Ai Editorial: NDC and Payments

NDC is fine, but are airlines ready to offer a better payment experience?

Ai Editorial: One transaction for a trip, but having separate payment record of each trip element involving a different supplier isn’t an ideal story. Are airlines ready to handle this, especially in the context of traditional card payments, in the NDC era? Ritesh Gupta finds out

The objective of being in control of what a carrier intends to sell sounds like a pragmatic idea. As data-driven personalisation becomes the norm, every airline understandably would like to offer its differentiated, unique product and at the same time something that matches the intent of the traveller, too. Also, airlines have been considering the possibility of making personalised offers to agencies without them being prepared by an intermediary by following the NDC standard.

Payments landscape – dealing with inevitable complexity

There are several dimensions that need to be considered as airlines move toward selling products in a different way. One of the most complicated aspects that need to be addressed is the authorization and settlement of a transaction.

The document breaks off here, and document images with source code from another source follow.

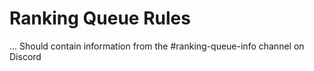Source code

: # Ranking Queue Rules

... Should contain information from the #ranking-queue-info channel on Discord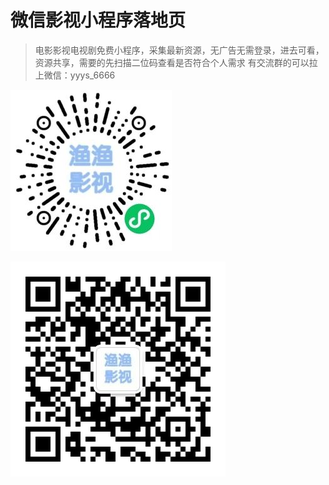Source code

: # 微信影视小程序落地页
> 电影影视电视剧免费小程序，采集最新资源，无广告无需登录，进去可看，资源共享，需要的先扫描二位码查看是否符合个人需求 有交流群的可以拉上微信：yyys_6666

![](./dist/images/gh_400c18a2bb84_258.jpg "微信小程序")


![](./dist/images/qrcode_for_gh_2756e0c3b8d0_258.jpg "微信公众号")

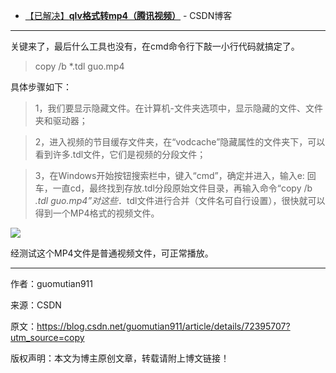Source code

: ﻿- [【已解决】**qlv格式转mp4（腾讯视频）**](https://blog.csdn.net/guomutian911/article/details/72395707)  - CSDN博客
 
---------------------

关键来了，最后什么工具也没有，在cmd命令行下敲一小行代码就搞定了。

> copy /b *.tdl guo.mp4

具体步骤如下：


> 1，我们要显示隐藏文件。在计算机-文件夹选项中，显示隐藏的文件、文件夹和驱动器；

> 2，进入视频的节目缓存文件夹，在“vodcache”隐藏属性的文件夹下，可以看到许多.tdl文件，它们是视频的分段文件；

> 3，在Windows开始按钮搜索栏中，键入“cmd”，确定并进入，输入e: 回车，一直cd，最终找到存放.tdl分段原始文件目录，再输入命令“copy /b *.tdl guo.mp4”对这些*．tdl文件进行合并（文件名可自行设置），很快就可以得到一个MP4格式的视频文件。

<img src="https://img-blog.csdn.net/20170517160532838?watermark/2/text/aHR0cDovL2Jsb2cuY3Nkbi5uZXQvZ3VvbXV0aWFuOTEx/font/5a6L5L2T/fontsize/400/fill/I0JBQkFCMA==/dissolve/70/gravity/Center"/>


经测试这个MP4文件是普通视频文件，可正常播放。

---------------------

作者：guomutian911 

来源：CSDN 

原文：https://blog.csdn.net/guomutian911/article/details/72395707?utm_source=copy 

版权声明：本文为博主原创文章，转载请附上博文链接！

Considering the complex payments landscape, it isn’t going to be a straightforward process to optimize the payment experience.

It’s true that the scenario where a traveller shops trip essentials (such as airline seat, car rental, insurance etc.) on one site and pays multiple merchants in a single checkout session isn’t new. 

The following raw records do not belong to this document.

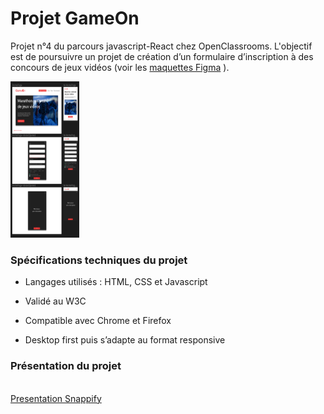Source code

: # Projet GameOn

Projet n°4 du parcours javascript-React chez OpenClassrooms. L'objectif est de poursuivre un projet de création d’un formulaire d’inscription à des concours de jeux vidéos (voir les [maquettes Figma](https://www.figma.com/file/B7NKBDvSI18uoMLJgpnh48/UI-Design-GameOn-FR?node-id=106%3A630) ).

<img src="./Assets/ScreenShotMaquettes.png" width="110px" height="250px" />

### Spécifications techniques du projet

- Langages utilisés : HTML, CSS et Javascript

- Validé au W3C

- Compatible avec Chrome et Firefox

- Desktop first puis s’adapte au format responsive

### Présentation du projet

\
[Presentation Snappify](https://snappify.com/view/2eabe793-9b04-444c-8041-53034e62100a)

There are certain aspects of travel that are being streamlined. As it recently emerged, IATA’s One Order industry-led initiative is “intended to modernize the multiple and rigid booking, ticketing, delivery and accounting methods with a single, flexible order management process”. According to the association, accounting “will be based upon workflow of a single order, bringing the industry closer to standard retail accounting principles”.

As for the passenger, the plan is to simplify the experience as travelers will no longer need to juggle between different reference numbers and documents. All they will need is their order reference number to be easily recognized and served by all. 

This ideal cart checkout scenario will create complexity for an airline which must now accept the liability associated with the delivery of the various services being bought. Travellers will appreciate the single cart experience but they will also expect the airline, as the merchant of record for the sale, to service their complaints when a service is not delivered as expected. This is where there is room for improvement, says Global Collect's Laurie Gablehouse, a travel payments specialist

Payment experience – far from being optimized

Let’s imagine a situation. Say you have shopped for US$1500 for your next trip. You have paid $1000 for your air ticket and $500 for your hotel stay. You completed shopping on an airline website at one go. As it turns out, the details of these two components would need to be tracked separately, with separate bills at your disposal.

Why so?

It’s just the way the world of merchants, acquirers, issuing banks and card schemes work.

A lot happens when our card details are used for a transaction. Several stakeholders come into play as our transaction is converted into an invoice. As it stands, without these stakeholders, a transaction can’t be done.  So imagine a scenario where each travel supplier has its own acquirer, and how the world of authorization and billing eventually shapes up today!

“Yes, the liability for the order is why the payment process works in this way.” says Gablehouse, referring to the current scenario.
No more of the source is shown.